Lisa is a first grade teacher who has taken my early literacy program to the east coast. Read on to find out how she brings Teacher’s Creatures Phonics Puppets to life in her classroom and uses them to engage her students. Thank you, Lisa, for choosing Monaco Lane curriculum, and for taking the time to write about it.
Teacher’s Creatures: First Grade Style by Lisa Cavanaugh
I’ve had trouble deciding what to write because I have SO much to share about this wonderful program. I am a First Grade teacher at Hampden Elementary/Middle School #55 in Baltimore, Maryland. Our school has a phonics program I may use (but I am not required). My students, having come from this program in kindergarten, were scheduled to receive instruction on all of the consonants and short vowel sounds as a review. I was thrilled that this allowed me to use Teacher’s Creatures and the Monaco Method from the very start.

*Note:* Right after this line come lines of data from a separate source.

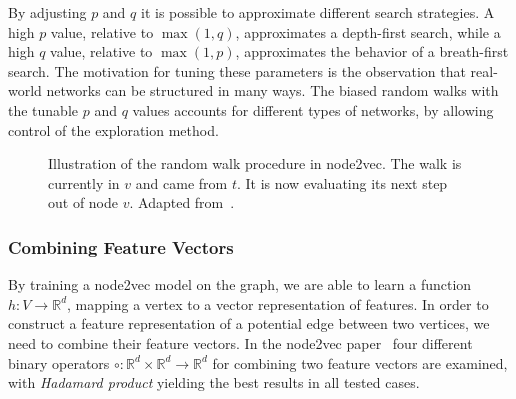 By adjusting $p$ and $q$ it is possible to approximate different search strategies. A high $p$ value, relative to $\max(1,q)$, approximates a depth-first search, while a high $q$ value, relative to $\max(1,p)$, approximates the behavior of a breath-first search. The motivation for tuning these parameters is the observation that real-world networks can be structured in many ways. The biased random walks with the tunable $p$ and $q$ values accounts for different types of networks, by allowing control of the exploration method.

\begin{figure}%
  \centering
\caption[Illustration of random walk in node2vec]{Illustration of the random walk procedure in node2vec. The walk is currently in $v$ and came from $t$. It is now evaluating its next step out of node $v$. Adapted from~\cite{node2vec}.}%
\label{fig:randomwalk}%
\end{figure}

\subsubsection{Combining Feature Vectors}
By training a node2vec model on the graph, we are able to learn a function $h:V \to \mathbb{R}^d$, mapping a vertex to a vector representation of features. In order to construct a feature representation of a potential edge between two vertices, we need to combine their feature vectors. In the node2vec paper~\cite{node2vec} four different binary operators $\circ : \mathbb{R}^d \times \mathbb{R}^d \to \mathbb{R}^d$ for combining two feature vectors are examined, with \emph{Hadamard product} yielding the best results in all tested cases.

Something that has evolved throughout the school year is the way I include and speak about the puppets in my every day instruction. The students love it; their eyes light up, they are more engaged and it helps reinforce the skills we learn during the very quick pace of our phonics instruction.
For example, I may pretend there’s a little bit of friendly competition between the short and long vowels. When I introduced Aimee the Ape, I said “Aimee is so excited to meet you today. I overheard her say ‘Look out, Antoinette! There’s a new A in town!’ But Antoinette was quick to point out we still had a classroom with plants and maps and a lamp, so she’s not sad at all!” (throughout I emphasized all of the short a sounds).

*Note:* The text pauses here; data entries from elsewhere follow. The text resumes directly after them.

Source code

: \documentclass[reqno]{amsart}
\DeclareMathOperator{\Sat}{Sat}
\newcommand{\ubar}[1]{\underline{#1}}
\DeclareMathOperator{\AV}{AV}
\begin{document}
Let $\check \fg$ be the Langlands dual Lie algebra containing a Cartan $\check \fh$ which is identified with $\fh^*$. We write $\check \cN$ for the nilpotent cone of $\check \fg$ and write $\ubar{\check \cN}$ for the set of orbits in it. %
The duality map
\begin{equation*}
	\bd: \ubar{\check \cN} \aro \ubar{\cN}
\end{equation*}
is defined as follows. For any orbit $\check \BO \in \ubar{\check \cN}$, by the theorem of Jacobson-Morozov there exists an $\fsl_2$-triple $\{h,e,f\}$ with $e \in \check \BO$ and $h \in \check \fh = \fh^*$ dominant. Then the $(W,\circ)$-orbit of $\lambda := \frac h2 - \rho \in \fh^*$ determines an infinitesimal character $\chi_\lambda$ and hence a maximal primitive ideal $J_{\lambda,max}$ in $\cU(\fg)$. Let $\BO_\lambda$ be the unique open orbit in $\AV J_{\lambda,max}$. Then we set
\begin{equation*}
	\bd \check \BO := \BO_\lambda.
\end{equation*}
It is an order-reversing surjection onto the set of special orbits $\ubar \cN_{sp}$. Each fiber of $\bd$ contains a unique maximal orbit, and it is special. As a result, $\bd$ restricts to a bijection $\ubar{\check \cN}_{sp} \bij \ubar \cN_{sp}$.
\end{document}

When I introduced and explained the silent e “telling the vowel to say its name,” I said “Look at Evelyn up there, thinking she’s hot stuff! She gets to be in the word and doesn’t have to say anything at all. She just gets to tell the vowel what to do…”
Even when I am not in the middle of phonics instruction, the puppets are part of our classroom culture. I may introduce a vocabulary word for a read aloud: porch for example. And I’ll say “Charley is sooo happy I chose this word!”
The way I see it, those who need it get constant reinforcement and those who don’t are entertained by my silly stories about puppets talking to the students and each other.